What Is Campaign Furniture?

Amongst new stock this week is this lovely 19th century mahogany chest of drawers. Dating from about 1825, it is a particularly fine example of campaign furniture, designed to be packed and carried on the march during military campaigns. The officers of the British army who bought and commissioned campaign furniture came from the upper classes and were used to a certain standard of living. It was unthinkable to live otherwise whilst “under canvas,” as the expression went.

The items had to be relatively easy to pack up and transport. “The history of campaign furniture is the social history of the British officer class,” says Nicholas Brawer, an independent curator, in his book British Campaign Furniture: Elegance Under Canvas. “Mobility was much less a concern than keeping up appearances.”

Just as Savile Row tailors made the officers’ uniforms, England’s leading furniture makers produced campaign furniture that was fashionable and of the highest quality. Firms like Chippendale and Hepplewhite were early manufacturers of the furniture. At first, woods such as walnut and mahogany were utilized. As the empire expanded, more exotic woods such as camphor and teak found their place in campaign furniture. Design was both functional and elegant, with brass edges protecting vulnerable corners and recessed handles that lent the furniture a neat, almost nautical appearance.

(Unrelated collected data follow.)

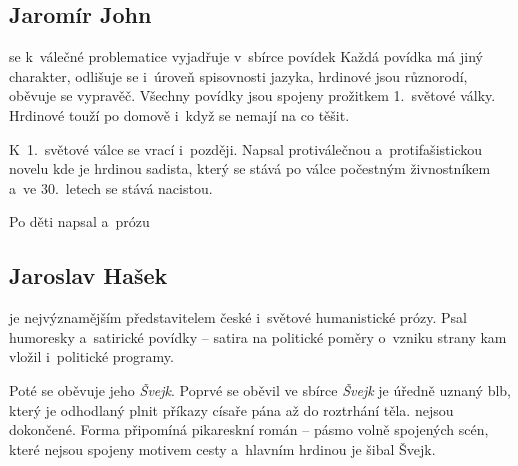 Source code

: \subsection*{Jaromír John}
 se k~válečné problematice vyjadřuje v~sbírce
povídek  Každá povídka má jiný charakter,
odlišuje se i~úroveň spisovnosti jazyka, hrdinové jsou různorodí,
oběvuje se vypravěč. Všechny povídky jsou spojeny prožitkem 1.~světové
války. Hrdinové touží po domově i~když se nemají na co těšit.

K~1.~světové válce se vrací i~později. Napsal protiválečnou
a~protifašistickou novelu  kde je hrdinou sadista,
který se stává po válce počestným živnostníkem a~ve 30.~letech se stává
nacistou.

Po děti napsal  a~prózu 

\subsection*{Jaroslav Hašek}
 je nejvýznamějším představitelem české i~světové
humanistické prózy. Psal humoresky a~satirické povídky -- 
 
satira na politické poměry o~vzniku strany  kam vložil i~politické programy.

Poté se oběvuje jeho \emph{Švejk}. Poprvé se oběvil ve sbírce
 \emph{Švejk} je úředně uznaný
blb, který je odhodlaný plnit příkazy císaře pána až do roztrhání těla.
 nejsou dokončené.
Forma připomíná pikareskní román -- pásmo volně spojených scén, které
nejsou spojeny motivem cesty a~hlavním hrdinou je šibal Švejk.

This piece is slightly unusual in that it doesn’t come into two halves. It has lovely quality recessed handles, and little brass bound peg holes in the top where a wooden gallery could have been attached to stop items sliding off. The drawers are all oak lined, which was a sign of quality – cheaper pieces would be pine lined.
The elegant turned feet are again typical – on some pieces they were attached by screw
thread, so that they could be removed for transportation. The proportions are particularly
elegant and the piece has a lovely wax patina.